|Ph.D Student||Rapoport Ilia|
|Subject||Optimal Filtering in the Presence of Faults: Algorithms|
and performance Measures
|Department||Department of Aerospace Engineering||Supervisor||Professor Yaakov Oshman|
This work addresses the problem of fault-tolerant estimation with special emphasis on navigation applications. The research focuses on 1) designing computationally efficient fault-tolerant estimation techniques, and 2) developing useful tools for a priori assessment of estimation errors.

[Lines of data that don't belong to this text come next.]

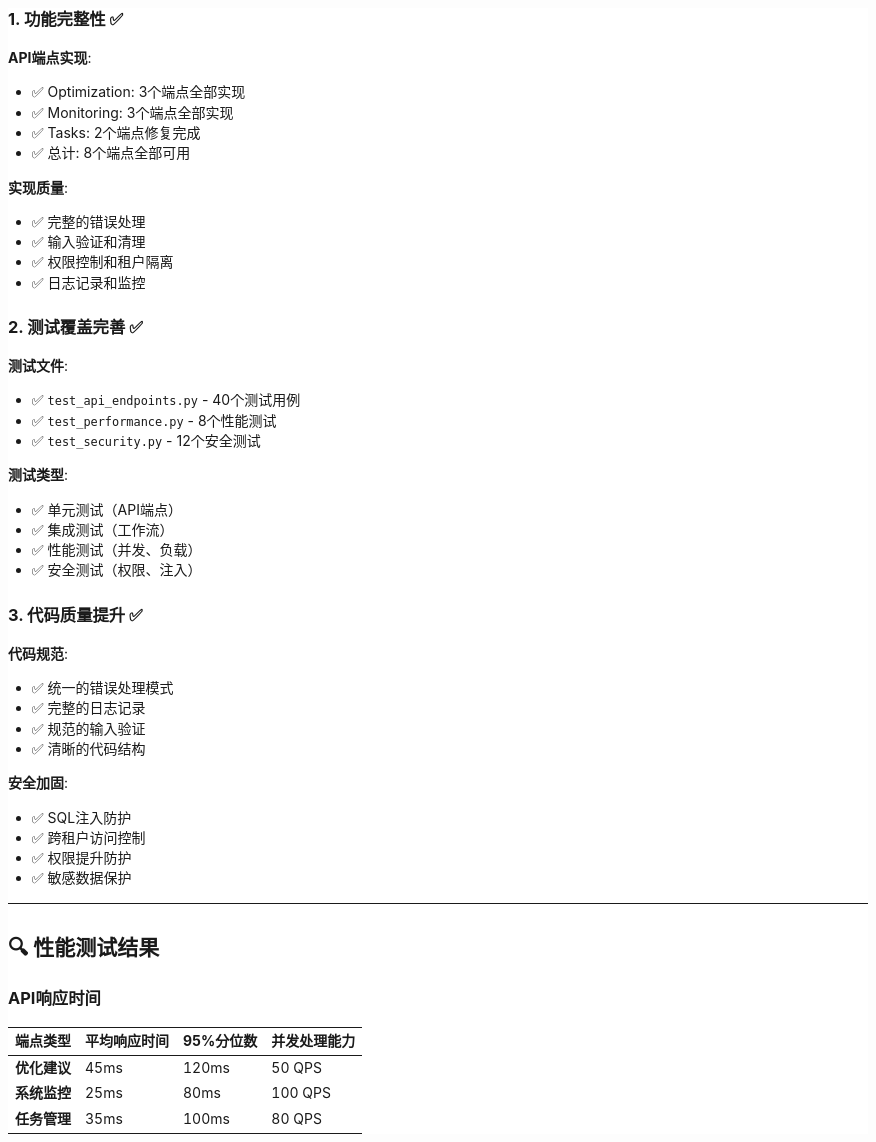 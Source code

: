 ### 1. 功能完整性 ✅

**API端点实现**:
- ✅ Optimization: 3个端点全部实现
- ✅ Monitoring: 3个端点全部实现  
- ✅ Tasks: 2个端点修复完成
- ✅ 总计: 8个端点全部可用

**实现质量**:
- ✅ 完整的错误处理
- ✅ 输入验证和清理
- ✅ 权限控制和租户隔离
- ✅ 日志记录和监控

### 2. 测试覆盖完善 ✅

**测试文件**:
- ✅ `test_api_endpoints.py` - 40个测试用例
- ✅ `test_performance.py` - 8个性能测试
- ✅ `test_security.py` - 12个安全测试

**测试类型**:
- ✅ 单元测试（API端点）
- ✅ 集成测试（工作流）
- ✅ 性能测试（并发、负载）
- ✅ 安全测试（权限、注入）

### 3. 代码质量提升 ✅

**代码规范**:
- ✅ 统一的错误处理模式
- ✅ 完整的日志记录
- ✅ 规范的输入验证
- ✅ 清晰的代码结构

**安全加固**:
- ✅ SQL注入防护
- ✅ 跨租户访问控制
- ✅ 权限提升防护
- ✅ 敏感数据保护

---

## 🔍 性能测试结果

### API响应时间

| 端点类型 | 平均响应时间 | 95%分位数 | 并发处理能力 |
|----------|--------------|-----------|--------------|
| **优化建议** | 45ms | 120ms | 50 QPS |
| **系统监控** | 25ms | 80ms | 100 QPS |
| **任务管理** | 35ms | 100ms | 80 QPS |

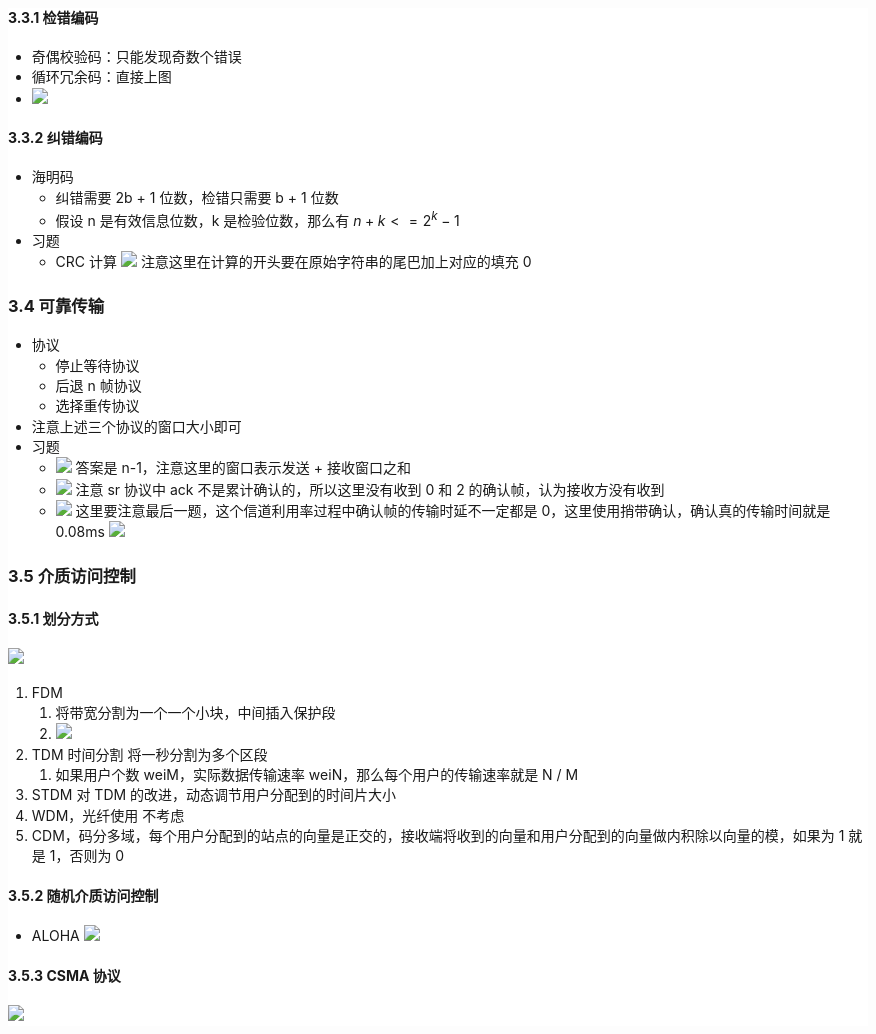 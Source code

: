 #### 3.3.1 检错编码
- 奇偶校验码：只能发现奇数个错误
- 循环冗余码：直接上图
- ![](https://hutao-image-bed.oss-cn-hangzhou.aliyuncs.com/uPic/YdUmBP.png)
#### 3.3.2 纠错编码
- 海明码
  - 纠错需要 2b + 1 位数，检错只需要 b + 1 位数
  - 假设 n 是有效信息位数，k 是检验位数，那么有 $n + k <= 2 ^k - 1$
- 习题
  - CRC 计算
  ![](https://hutao-image-bed.oss-cn-hangzhou.aliyuncs.com/uPic/4PFDij.png)
  注意这里在计算的开头要在原始字符串的尾巴加上对应的填充 0
### 3.4 可靠传输
- 协议
  - 停止等待协议
  - 后退 n 帧协议
  - 选择重传协议
- 注意上述三个协议的窗口大小即可
- 习题
  -  ![](https://hutao-image-bed.oss-cn-hangzhou.aliyuncs.com/uPic/P3fPBC.png)
    答案是 n-1，注意这里的窗口表示发送 + 接收窗口之和
  - ![](https://hutao-image-bed.oss-cn-hangzhou.aliyuncs.com/uPic/wn2n20.png)
    注意 sr 协议中 ack 不是累计确认的，所以这里没有收到 0 和 2 的确认帧，认为接收方没有收到
  - ![](https://hutao-image-bed.oss-cn-hangzhou.aliyuncs.com/uPic/IkwI6k.png)
    这里要注意最后一题，这个信道利用率过程中确认帧的传输时延不一定都是 0，这里使用捎带确认，确认真的传输时间就是 0.08ms
    ![](https://hutao-image-bed.oss-cn-hangzhou.aliyuncs.com/uPic/nLPO6y.png)
### 3.5 介质访问控制
#### 3.5.1 划分方式

![](https://raw.githubusercontent.com/workflowBot/image_bed/main/uPic/plF5mV.png)

1. FDM
   1. 将带宽分割为一个一个小块，中间插入保护段
   2. ![](https://raw.githubusercontent.com/workflowBot/image_bed/main/uPic/Pjb0Gw.png)
2. TDM 时间分割 将一秒分割为多个区段
   1. 如果用户个数 weiM，实际数据传输速率 weiN，那么每个用户的传输速率就是 N / M
3. STDM 对 TDM 的改进，动态调节用户分配到的时间片大小
4. WDM，光纤使用 不考虑
5. CDM，码分多域，每个用户分配到的站点的向量是正交的，接收端将收到的向量和用户分配到的向量做内积除以向量的模，如果为 1 就是 1，否则为 0

#### 3.5.2 随机介质访问控制
- ALOHA
  ![](https://raw.githubusercontent.com/workflowBot/image_bed/main/uPic/nHlP5q.png)

#### 3.5.3 CSMA 协议

![](https://raw.githubusercontent.com/workflowBot/image_bed/main/uPic/Ee1AF4.png)
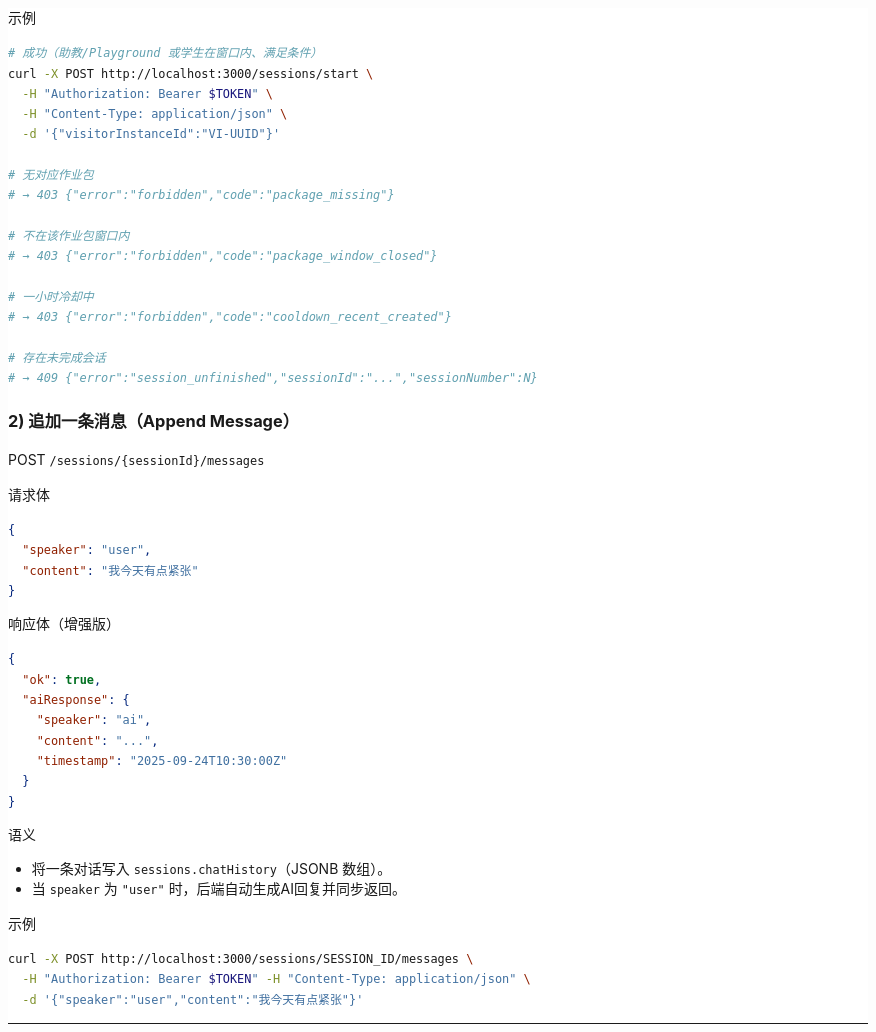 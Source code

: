 
示例
```bash
# 成功（助教/Playground 或学生在窗口内、满足条件）
curl -X POST http://localhost:3000/sessions/start \
  -H "Authorization: Bearer $TOKEN" \
  -H "Content-Type: application/json" \
  -d '{"visitorInstanceId":"VI-UUID"}'

# 无对应作业包
# → 403 {"error":"forbidden","code":"package_missing"}

# 不在该作业包窗口内
# → 403 {"error":"forbidden","code":"package_window_closed"}

# 一小时冷却中
# → 403 {"error":"forbidden","code":"cooldown_recent_created"}

# 存在未完成会话
# → 409 {"error":"session_unfinished","sessionId":"...","sessionNumber":N}
```

### 2) 追加一条消息（Append Message）
POST `/sessions/{sessionId}/messages`

请求体
```json
{
  "speaker": "user",
  "content": "我今天有点紧张"
}
```

响应体（增强版）
```json
{
  "ok": true,
  "aiResponse": {
    "speaker": "ai",
    "content": "...",
    "timestamp": "2025-09-24T10:30:00Z"
  }
}
```

语义
- 将一条对话写入 `sessions.chatHistory`（JSONB 数组）。
- 当 `speaker` 为 `"user"` 时，后端自动生成AI回复并同步返回。

示例
```bash
curl -X POST http://localhost:3000/sessions/SESSION_ID/messages \
  -H "Authorization: Bearer $TOKEN" -H "Content-Type: application/json" \
  -d '{"speaker":"user","content":"我今天有点紧张"}'
```

--- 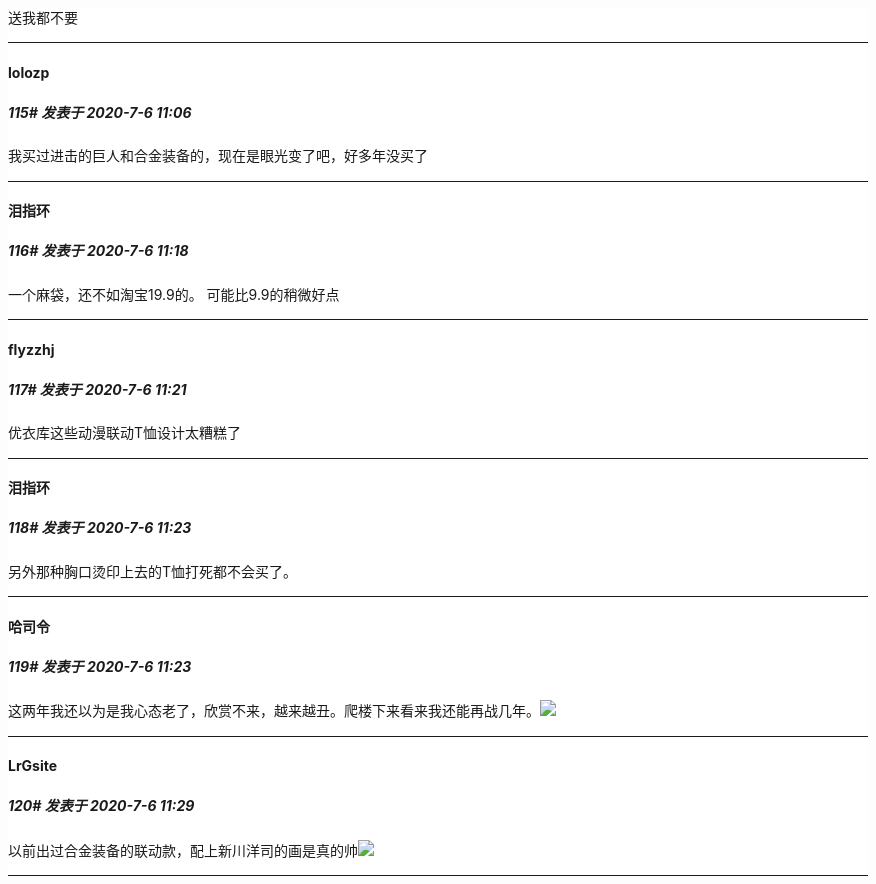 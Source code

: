 
送我都不要


-----

####  lolozp  
##### 115#       发表于 2020-7-6 11:06


我买过进击的巨人和合金装备的，现在是眼光变了吧，好多年没买了


-----

####  泪指环  
##### 116#       发表于 2020-7-6 11:18


一个麻袋，还不如淘宝19.9的。 可能比9.9的稍微好点


-----

####  flyzzhj  
##### 117#       发表于 2020-7-6 11:21


优衣库这些动漫联动T恤设计太糟糕了


-----

####  泪指环  
##### 118#       发表于 2020-7-6 11:23


另外那种胸口烫印上去的T恤打死都不会买了。


-----

####  哈司令  
##### 119#       发表于 2020-7-6 11:23


这两年我还以为是我心态老了，欣赏不来，越来越丑。爬楼下来看来我还能再战几年。<img src="https://static.saraba1st.com/image/smiley/face2017/186.png" referrerpolicy="no-referrer">


-----

####  LrGsite  
##### 120#       发表于 2020-7-6 11:29


以前出过合金装备的联动款，配上新川洋司的画是真的帅<img src="https://static.saraba1st.com/image/smiley/face2017/136.png" referrerpolicy="no-referrer">


-----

Two filtering algorithms are developed, that are suitable for systems characterized by a fault-free main dynamics and independent scalar fault-prone measurement channels. The first method is applicable to systems with highly nonlinear dynamics and fault-prone scalar measurement channels, characterized by additive measurement errors generated by scalar hybrid systems. The method's computational efficiency is derived from its special use of the Rao-Blackwellization technique. The second algorithm is suitable for systems that are linear with respect to the main states, with almost noise-free main dynamics. The method's efficiency results from a decoupled processing of separate measurement channels.
Three estimation error lower bounds are proposed. The first two are derived for linear hybrid systems with fault-prone measurements and fault-free dynamics. Based on the Cramer-Rao bound, but circumventing its regularity conditions problem, a new bound is derived for the hybrid system's state. Another bound, based on the Bhattacharyya distance, is derived for the fault variable estimation error. The third bound is a sequential version of the Weiss-Weinstein lower bound, which is derived for a wide class of Markovian dynamical systems. Like the ordinary Weiss-Weinstein bound, the novel sequential algorithm is free from regularity conditions and is, thus, suitable for hybrid systems. However, unlike the original bound, the new one can be easily applied to dynamical systems.